**Activity:**
Reply with one number: the count of lines in the records below that hold "elements".

---- Data under study

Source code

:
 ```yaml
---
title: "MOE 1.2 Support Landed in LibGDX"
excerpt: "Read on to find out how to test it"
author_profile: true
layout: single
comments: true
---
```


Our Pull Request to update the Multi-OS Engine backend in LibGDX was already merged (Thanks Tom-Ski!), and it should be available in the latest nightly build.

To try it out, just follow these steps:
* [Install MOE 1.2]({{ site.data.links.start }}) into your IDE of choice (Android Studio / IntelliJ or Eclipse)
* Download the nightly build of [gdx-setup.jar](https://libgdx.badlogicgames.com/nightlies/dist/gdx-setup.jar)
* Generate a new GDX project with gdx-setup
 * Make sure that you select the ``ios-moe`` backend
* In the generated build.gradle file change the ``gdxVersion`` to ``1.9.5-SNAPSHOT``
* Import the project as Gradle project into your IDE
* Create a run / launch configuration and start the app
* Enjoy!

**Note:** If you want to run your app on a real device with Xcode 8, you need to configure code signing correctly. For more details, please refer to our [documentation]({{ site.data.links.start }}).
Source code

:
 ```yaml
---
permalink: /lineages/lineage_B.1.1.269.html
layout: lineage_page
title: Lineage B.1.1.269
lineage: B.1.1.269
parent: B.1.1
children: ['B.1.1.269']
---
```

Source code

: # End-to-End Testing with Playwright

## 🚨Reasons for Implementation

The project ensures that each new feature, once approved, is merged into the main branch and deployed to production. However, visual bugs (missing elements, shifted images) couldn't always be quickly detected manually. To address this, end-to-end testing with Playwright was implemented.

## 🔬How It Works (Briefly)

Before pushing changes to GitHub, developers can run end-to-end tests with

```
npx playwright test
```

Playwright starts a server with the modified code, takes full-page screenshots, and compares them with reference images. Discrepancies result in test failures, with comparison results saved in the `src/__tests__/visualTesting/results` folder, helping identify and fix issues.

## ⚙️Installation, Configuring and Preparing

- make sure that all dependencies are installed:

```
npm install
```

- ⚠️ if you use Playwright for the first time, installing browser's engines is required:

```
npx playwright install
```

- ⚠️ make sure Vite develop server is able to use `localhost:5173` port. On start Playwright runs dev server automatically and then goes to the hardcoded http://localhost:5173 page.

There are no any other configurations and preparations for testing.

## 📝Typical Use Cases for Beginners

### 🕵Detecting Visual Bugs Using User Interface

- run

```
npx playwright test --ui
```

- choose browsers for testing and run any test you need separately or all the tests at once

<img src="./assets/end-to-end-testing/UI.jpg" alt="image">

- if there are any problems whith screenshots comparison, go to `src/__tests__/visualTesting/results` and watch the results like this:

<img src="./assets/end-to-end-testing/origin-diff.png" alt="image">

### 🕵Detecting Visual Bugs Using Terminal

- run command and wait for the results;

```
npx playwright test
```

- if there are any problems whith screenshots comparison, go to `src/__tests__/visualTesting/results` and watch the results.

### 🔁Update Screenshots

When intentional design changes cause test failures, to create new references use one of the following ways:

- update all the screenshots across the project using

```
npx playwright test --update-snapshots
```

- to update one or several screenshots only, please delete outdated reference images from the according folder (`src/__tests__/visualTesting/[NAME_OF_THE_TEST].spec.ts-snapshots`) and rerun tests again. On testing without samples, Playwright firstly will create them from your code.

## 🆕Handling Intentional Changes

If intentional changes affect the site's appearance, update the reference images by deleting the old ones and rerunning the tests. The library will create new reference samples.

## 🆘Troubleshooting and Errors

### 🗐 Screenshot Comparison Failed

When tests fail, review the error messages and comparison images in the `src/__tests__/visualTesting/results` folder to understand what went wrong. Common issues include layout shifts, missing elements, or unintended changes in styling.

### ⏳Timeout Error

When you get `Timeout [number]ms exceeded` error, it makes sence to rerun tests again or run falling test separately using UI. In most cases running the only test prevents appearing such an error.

--------

**Solution to this exercise:**
2